━━━━━ DATA FOR REVIEW

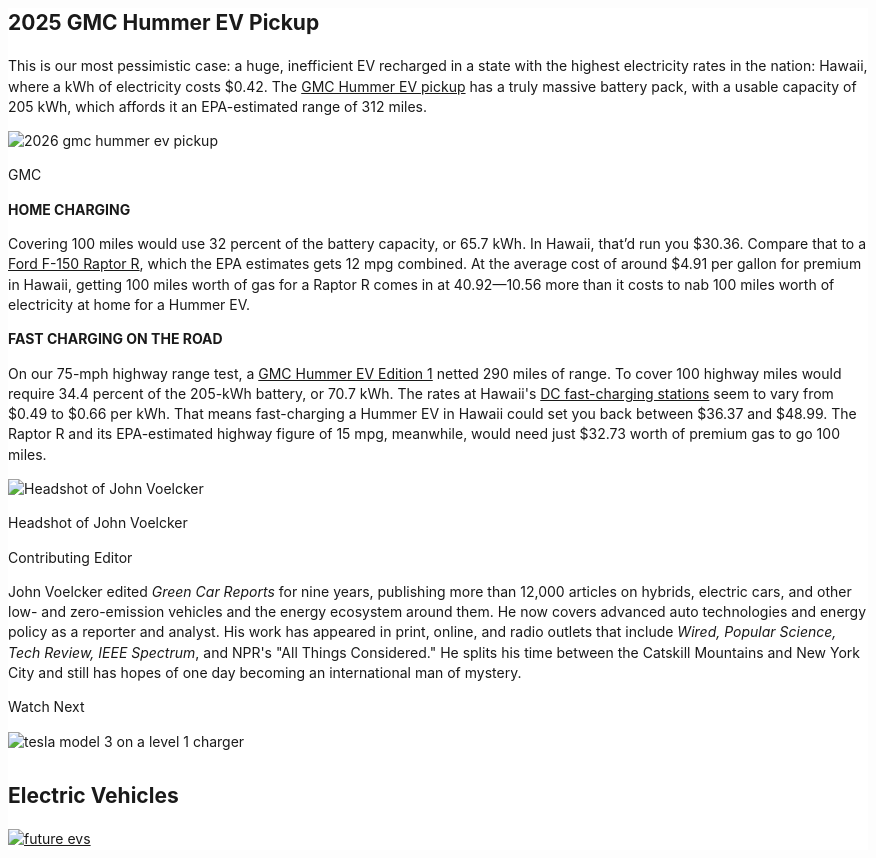 ## 2025 GMC Hummer EV Pickup

This is our most pessimistic case: a huge, inefficient EV recharged in a state with the highest electricity rates in the nation: Hawaii, where a kWh of electricity costs $0.42. The [GMC Hummer EV pickup](https://www.caranddriver.com/gmc/hummer-ev) has a truly massive battery pack, with a usable capacity of 205 kWh, which affords it an EPA-estimated range of 312 miles.

![2026 gmc hummer ev pickup](https://hips.hearstapps.com/hmg-prod/images/2026-gmc-hummer-ev-pickup-exterior-pr-105-6830be0630ddf.jpg?crop=1.00xw:0.565xh;0,0.206xh&resize=980:* "2026 GMC Hummer EV Pickup")

GMC

**HOME CHARGING**

Covering 100 miles would use 32 percent of the battery capacity, or 65.7 kWh. In Hawaii, that’d run you $30.36. Compare that to a [Ford F-150 Raptor R](https://www.caranddriver.com/ford/f-150-raptor), which the EPA estimates gets 12 mpg combined. At the average cost of around $4.91 per gallon for premium in Hawaii, getting 100 miles worth of gas for a Raptor R comes in at $40.92—$10.56 more than it costs to nab 100 miles worth of electricity at home for a Hummer EV.

**FAST CHARGING ON THE ROAD**

On our 75-mph highway range test, a [GMC Hummer EV Edition 1](https://www.caranddriver.com/reviews/a40618071/2022-gmc-hummer-ev-pickup-edition-1-by-the-numbers/) netted 290 miles of range. To cover 100 highway miles would require 34.4 percent of the 205-kWh battery, or 70.7 kWh. The rates at Hawaii's [DC fast-charging stations](https://www.hawaiianelectric.com/products-and-services/electric-vehicles/fast-charging/fast-charging-locations) seem to vary from $0.49 to $0.66 per kWh. That means fast-charging a Hummer EV in Hawaii could set you back between $36.37 and $48.99. The Raptor R and its EPA-estimated highway figure of 15 mpg, meanwhile, would need just $32.73 worth of premium gas to go 100 miles.

![Headshot of John Voelcker](https://hips.hearstapps.com/rover/profile_photos/31cf98fc-b8ea-4370-b314-1c5fc31f5985_1608994346.file?fill=1:1&resize=120:*)

Headshot of John Voelcker

Contributing Editor

John Voelcker edited *Green Car Reports* for nine years, publishing more than 12,000 articles on hybrids, electric cars, and other low- and zero-emission vehicles and the energy ecosystem around them. He now covers advanced auto technologies and energy policy as a reporter and analyst. His work has appeared in print, online, and radio outlets that include *Wired, Popular Science, Tech Review, IEEE Spectrum*, and NPR's "All Things Considered." He splits his time between the Catskill Mountains and New York City and still has hopes of one day becoming an international man of mystery.

Watch Next

<video xmlns="http://www.w3.org/1999/xhtml"></video>![tesla model 3 on a level 1 charger](https://hips.hearstapps.com/hmg-prod/images/image002-656a1bf27320c.png?crop=1xw:1xh;center,top "How Much Does It Cost to Charge an EV?")

## Electric Vehicles

[![future evs](https://hips.hearstapps.com/hmg-prod/images/future-evs-6759e6e8d01c6.jpg?crop=0.559xw:1.00xh;0.221xw,0&resize=360:* "Future EVs")](https://www.caranddriver.com/news/g29994375/future-electric-cars-trucks/)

━━━━━━━━━━

## WHAT TO DO
Pictures stay out; output the lines from the top of the listing above through the line containing "This is our", exactly as they stand.

## RESPONSE
 ## 2025 GMC Hummer EV Pickup

This is our most pessimistic case: a huge, inefficient EV recharged in a state with the highest electricity rates in the nation: Hawaii, where a kWh of electricity costs $0.42. The [GMC Hummer EV pickup](https://www.caranddriver.com/gmc/hummer-ev) has a truly massive battery pack, with a usable capacity of 205 kWh, which affords it an EPA-estimated range of 312 miles.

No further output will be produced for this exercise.